Os reajustes anteriores e a perspectiva de que o preço da energia vai subir mais 40% nos próximos sete anos, levaram muitas indústrias a buscarem alternativas. Além de apostar em eficiência energética, reduzindo o volume de consumo, a primeira opção tem sido a autogeração – ou seja, investir em sistemas que permitam o uso, por exemplo, de restos da própria produção para ter uma fonte de energia. É o caso da biomassa na indústria madeireira.

Quem não consegue virar um produtor energético, pode investir na associação com fazendas solares, parques eólicos e outros tipos de geração renovável. A terceira opção que tem sido usada pelas indústrias que querem fugir do mercado cativo é a compra de energia no mercado livre. Essa alternativa está disponível, em linhas gerais, apenas para quem gasta mais de R$ 100 mil por mês com energia elétrica.

É o caso da Adesi, fábrica de embalagens em Araucária. Ao migrar para o mercado livre, conseguiu reduzir consideravelmente os gastos. O Diretor-superintendente da empresa, Jacinto Cianfarano conta que a despesa ficava em R$ 140 mil por mês e caiu para R$ 100 mil. “Foi um ótimo negócio”, comemora. Para ele, uma das principais vantagens é trabalhar com a previsibilidade dos custos. Para fundir papel e plástico, produzindo embalagens impermeáveis, a indústria depende de um maquinário pesado, que consome muita energia.

De acordo com Fernando Umbria, diretor de Operações da Electra Energy, esse movimento de migração aumentou 200% entre os compradores de médio porte, a partir de 2015, motivados pelo preço da energia. O tamanho da economia depende muito do tipo de contrato e das condições de cada empresa, mas, em média, a energia comprada no mercado livre fica 20% mais barata. Para Mohr, apostar em uma solução para o setor é essencial para manter a competividade da indústria nacional.
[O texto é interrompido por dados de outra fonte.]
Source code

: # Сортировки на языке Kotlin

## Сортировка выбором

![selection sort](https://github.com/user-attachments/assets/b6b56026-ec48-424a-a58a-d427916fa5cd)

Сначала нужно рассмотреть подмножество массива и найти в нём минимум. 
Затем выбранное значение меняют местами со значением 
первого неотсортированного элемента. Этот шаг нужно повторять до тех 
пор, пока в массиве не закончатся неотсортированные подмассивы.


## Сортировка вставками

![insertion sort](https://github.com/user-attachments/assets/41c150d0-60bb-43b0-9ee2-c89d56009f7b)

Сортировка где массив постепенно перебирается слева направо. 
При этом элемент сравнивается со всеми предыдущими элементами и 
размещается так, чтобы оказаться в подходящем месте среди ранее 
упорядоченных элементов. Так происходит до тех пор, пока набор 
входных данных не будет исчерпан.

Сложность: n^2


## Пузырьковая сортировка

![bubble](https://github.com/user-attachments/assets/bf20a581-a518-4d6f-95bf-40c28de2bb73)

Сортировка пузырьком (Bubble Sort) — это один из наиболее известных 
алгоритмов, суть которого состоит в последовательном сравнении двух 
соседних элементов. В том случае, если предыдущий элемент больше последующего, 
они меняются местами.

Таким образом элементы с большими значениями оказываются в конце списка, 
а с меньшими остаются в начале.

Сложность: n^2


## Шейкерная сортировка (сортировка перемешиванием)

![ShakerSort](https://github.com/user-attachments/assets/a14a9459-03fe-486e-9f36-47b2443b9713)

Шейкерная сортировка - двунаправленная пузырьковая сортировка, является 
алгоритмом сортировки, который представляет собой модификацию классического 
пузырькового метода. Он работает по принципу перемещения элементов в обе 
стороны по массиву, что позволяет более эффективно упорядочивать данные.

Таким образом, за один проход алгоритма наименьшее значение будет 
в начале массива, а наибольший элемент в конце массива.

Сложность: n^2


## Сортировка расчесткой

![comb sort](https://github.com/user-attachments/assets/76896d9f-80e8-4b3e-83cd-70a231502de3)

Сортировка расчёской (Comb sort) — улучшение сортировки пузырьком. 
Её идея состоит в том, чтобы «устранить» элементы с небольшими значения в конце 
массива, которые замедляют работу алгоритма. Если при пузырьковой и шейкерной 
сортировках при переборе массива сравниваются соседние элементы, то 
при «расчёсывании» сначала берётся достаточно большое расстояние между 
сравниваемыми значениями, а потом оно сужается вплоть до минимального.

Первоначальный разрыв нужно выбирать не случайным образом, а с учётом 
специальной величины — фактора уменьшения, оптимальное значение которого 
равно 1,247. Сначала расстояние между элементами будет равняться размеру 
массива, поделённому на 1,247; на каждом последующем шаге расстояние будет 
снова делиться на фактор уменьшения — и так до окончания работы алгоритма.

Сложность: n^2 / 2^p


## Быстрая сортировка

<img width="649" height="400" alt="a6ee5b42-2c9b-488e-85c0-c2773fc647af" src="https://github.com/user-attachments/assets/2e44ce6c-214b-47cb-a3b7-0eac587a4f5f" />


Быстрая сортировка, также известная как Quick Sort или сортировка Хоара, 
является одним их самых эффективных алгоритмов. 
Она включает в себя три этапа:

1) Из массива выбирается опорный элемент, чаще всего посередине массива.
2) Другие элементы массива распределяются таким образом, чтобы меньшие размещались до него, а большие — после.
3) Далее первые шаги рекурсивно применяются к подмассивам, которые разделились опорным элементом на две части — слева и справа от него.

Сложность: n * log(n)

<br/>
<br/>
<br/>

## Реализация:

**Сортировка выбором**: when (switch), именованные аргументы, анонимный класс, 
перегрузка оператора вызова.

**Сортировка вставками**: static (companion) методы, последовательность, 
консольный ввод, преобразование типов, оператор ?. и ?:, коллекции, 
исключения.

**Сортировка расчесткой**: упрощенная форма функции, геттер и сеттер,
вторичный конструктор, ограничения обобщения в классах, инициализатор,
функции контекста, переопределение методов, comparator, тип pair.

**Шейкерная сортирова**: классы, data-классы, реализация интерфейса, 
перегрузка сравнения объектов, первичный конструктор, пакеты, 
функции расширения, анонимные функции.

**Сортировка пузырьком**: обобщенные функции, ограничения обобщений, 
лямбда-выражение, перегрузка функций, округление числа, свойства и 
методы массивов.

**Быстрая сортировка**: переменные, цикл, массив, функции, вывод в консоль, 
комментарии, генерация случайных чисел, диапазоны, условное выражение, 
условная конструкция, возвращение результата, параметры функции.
“Esses reajustes, em geral representam um grande problema para o custo da energia no Brasil, que já tem a quinta energia mais cara do mundo”, comenta. Uma das medidas tomadas pelo setor industrial é pressionar o governo federal, mas principalmente o Congresso, para mudar alguns aspectos do sistema energético, buscando a redução de impostos e da carga de subsídios, por exemplo, que representam metade do preço da energia.